Do you want to boost your hearing ability? Try spending a few days in total darkness. A new research suggests that simulated blindness can help you to hear better.
In a study published in the journal Neuron on Feb. 5, researchers experimented with two groups of mice. The mice in the first group were kept for several days in total darkness to simulate blindness while the mice in the second group remained in a naturally lit environment. The researchers then monitored and compared the brain activities and responses to certain sounds of the mice in both groups.
The researchers found that the mice that were kept in darkened environment have developed stronger connections in the parts of the brain that is responsible for processing sound suggesting that sight deprivation could lead to better hearing.
Study co-researcher Hey-Kyoung Lee, an associate professor of neuroscience and researcher at the Mind/Brain Institute at Johns Hopkins University, said that the loss of one sense, i.e. vision, can enhance the processing of the remaining sense, which in this case is hearing, because it alters the brain circuit.

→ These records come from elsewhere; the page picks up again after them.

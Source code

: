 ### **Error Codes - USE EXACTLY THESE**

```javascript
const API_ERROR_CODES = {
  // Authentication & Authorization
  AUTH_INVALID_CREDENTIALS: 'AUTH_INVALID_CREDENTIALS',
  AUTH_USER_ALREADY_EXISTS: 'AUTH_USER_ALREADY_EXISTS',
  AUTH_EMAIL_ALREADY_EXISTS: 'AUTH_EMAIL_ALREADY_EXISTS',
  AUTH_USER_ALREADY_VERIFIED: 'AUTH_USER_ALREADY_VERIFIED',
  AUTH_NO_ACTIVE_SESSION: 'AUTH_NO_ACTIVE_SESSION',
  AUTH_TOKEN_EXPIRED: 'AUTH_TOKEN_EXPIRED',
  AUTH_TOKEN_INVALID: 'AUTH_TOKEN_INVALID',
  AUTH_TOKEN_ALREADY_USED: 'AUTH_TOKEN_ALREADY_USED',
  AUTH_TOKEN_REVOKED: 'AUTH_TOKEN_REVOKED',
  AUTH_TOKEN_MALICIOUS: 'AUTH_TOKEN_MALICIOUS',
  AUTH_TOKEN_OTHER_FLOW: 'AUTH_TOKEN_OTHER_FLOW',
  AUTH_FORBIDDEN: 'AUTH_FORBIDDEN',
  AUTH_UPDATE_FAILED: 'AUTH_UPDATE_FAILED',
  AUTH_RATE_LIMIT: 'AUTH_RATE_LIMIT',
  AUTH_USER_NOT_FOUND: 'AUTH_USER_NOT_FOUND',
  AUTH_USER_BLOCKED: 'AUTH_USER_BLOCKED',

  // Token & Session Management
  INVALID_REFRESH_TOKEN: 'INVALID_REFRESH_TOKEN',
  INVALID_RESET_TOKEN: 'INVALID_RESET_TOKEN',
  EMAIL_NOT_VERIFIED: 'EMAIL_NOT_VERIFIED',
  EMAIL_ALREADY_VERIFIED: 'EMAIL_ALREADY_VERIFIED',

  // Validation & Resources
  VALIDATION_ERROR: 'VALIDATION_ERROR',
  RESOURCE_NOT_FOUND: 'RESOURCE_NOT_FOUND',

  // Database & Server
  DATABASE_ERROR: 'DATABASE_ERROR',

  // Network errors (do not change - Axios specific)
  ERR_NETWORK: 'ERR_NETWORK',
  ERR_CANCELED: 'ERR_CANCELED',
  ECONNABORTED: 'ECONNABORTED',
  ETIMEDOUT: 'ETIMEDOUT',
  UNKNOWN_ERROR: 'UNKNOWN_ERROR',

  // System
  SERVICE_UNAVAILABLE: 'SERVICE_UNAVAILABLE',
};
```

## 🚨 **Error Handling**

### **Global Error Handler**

The researchers also found that the brains of the adult mice can also be rewired to compensate for temporary loss of vision by improving their hearing. "By temporarily preventing vision, we may be able to engage the adult brain to now change the circuit to better process sound, which can be helpful for recovering sound perception in patients with cochlear implants for example," Lee said.
Although the study was conducted on mice, the researchers believe the same results could be achieved in humans and may explain why blind people have strong ability to hear sounds.
"We don't know how many days a human would have to be in the dark to get this effect, and whether they would be willing to do that," said co-author Patrick Kanold, from the University of Maryland. "But there might be a way to use multi-sensory training to correct some sensory processing problems in humans."
The result of the experiment was reversible though. The mice returned to their normal hearing after a few weeks in naturally-lit environment but the researchers plan to look for ways to make the sensory improvement last.